As far as the easy to extract oil, gas and coal, it is noted that the need for investment escalates rapidly. According to Mark Lewis, writing in the Financial Times, “upstream capital expenditure” for oil and gas amounted to nearly US $ 700 billion in 2012, as compared to US $ 350 billion in 2005, both in 2012 dollars. This is equal to an inflation adjusted annual increase of 10 percent per year for the seven-year period.

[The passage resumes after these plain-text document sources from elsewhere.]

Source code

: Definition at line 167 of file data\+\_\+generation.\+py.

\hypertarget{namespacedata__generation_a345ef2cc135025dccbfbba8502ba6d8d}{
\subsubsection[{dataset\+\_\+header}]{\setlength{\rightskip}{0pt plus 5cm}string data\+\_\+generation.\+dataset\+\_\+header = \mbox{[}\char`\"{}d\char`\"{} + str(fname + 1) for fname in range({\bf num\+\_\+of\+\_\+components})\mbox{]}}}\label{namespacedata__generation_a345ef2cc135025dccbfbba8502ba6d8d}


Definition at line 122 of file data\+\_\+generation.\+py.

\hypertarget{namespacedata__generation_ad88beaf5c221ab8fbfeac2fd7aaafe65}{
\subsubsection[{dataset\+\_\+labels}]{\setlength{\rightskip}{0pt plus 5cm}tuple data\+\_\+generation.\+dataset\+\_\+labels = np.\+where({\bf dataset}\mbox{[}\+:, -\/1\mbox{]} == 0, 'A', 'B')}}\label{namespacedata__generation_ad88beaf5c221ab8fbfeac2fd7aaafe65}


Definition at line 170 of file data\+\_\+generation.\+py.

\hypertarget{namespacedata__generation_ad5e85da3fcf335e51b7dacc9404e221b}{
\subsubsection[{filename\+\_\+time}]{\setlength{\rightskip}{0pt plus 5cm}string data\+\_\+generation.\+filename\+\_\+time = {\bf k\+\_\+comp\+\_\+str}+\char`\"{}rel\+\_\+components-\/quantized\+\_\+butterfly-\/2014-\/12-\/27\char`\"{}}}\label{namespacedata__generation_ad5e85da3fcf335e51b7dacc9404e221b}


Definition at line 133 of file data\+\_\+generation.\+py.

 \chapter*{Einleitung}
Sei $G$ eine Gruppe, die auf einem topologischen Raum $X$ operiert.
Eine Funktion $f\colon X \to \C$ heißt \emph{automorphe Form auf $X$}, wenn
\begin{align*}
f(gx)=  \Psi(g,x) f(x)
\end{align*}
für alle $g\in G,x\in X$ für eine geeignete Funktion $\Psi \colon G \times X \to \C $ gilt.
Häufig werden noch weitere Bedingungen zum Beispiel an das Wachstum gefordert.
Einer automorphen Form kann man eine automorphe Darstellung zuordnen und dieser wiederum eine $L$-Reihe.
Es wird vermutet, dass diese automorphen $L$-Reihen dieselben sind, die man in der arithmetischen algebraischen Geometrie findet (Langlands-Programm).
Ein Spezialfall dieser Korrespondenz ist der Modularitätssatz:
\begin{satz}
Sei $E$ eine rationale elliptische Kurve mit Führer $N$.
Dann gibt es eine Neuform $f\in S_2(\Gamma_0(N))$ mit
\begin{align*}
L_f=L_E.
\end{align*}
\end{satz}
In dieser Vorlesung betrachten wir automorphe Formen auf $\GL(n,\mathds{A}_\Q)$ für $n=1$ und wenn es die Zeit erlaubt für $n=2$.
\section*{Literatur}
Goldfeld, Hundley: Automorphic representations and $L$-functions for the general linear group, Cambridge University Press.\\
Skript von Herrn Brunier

In theory, we expect extraction costs to rise as we approach limits of the amounts to be extracted thus giving rise to the steep rise in oil prices in recent years. However, we were able to find a solution to this problem in the 1970s, by adding more capital to oil extraction, substituting other energy products for oil and increasing efficiency.
But in the present scenario, the options for a solution are few since high-yielding reservoirs for oil and gas are exhausted and we are reaching financial limits. To prove this statement, oil prices rose from US $ 30 a barrel in 1900 dipping to less than US $ 20 on the average from 1912 to 1972 and then with the oil crisis rose to a peak of US $ 100 in 1978 dropping again to US $ 40 in 1990 and again significantly dipping to US $ 20 in 1996 and then with a steep rise to US $ 100 in 2002 but falling to about US $ 65 in 2002 and again climbing to US $ 148 in 2008.

The period 1990 to 1996 showed a significant drop in oil prices that tempted Ceylon Petroleum Corporation to the ‘hedging’ exercise which was a disaster as there was a sharp rise to US $ 148 in 2008.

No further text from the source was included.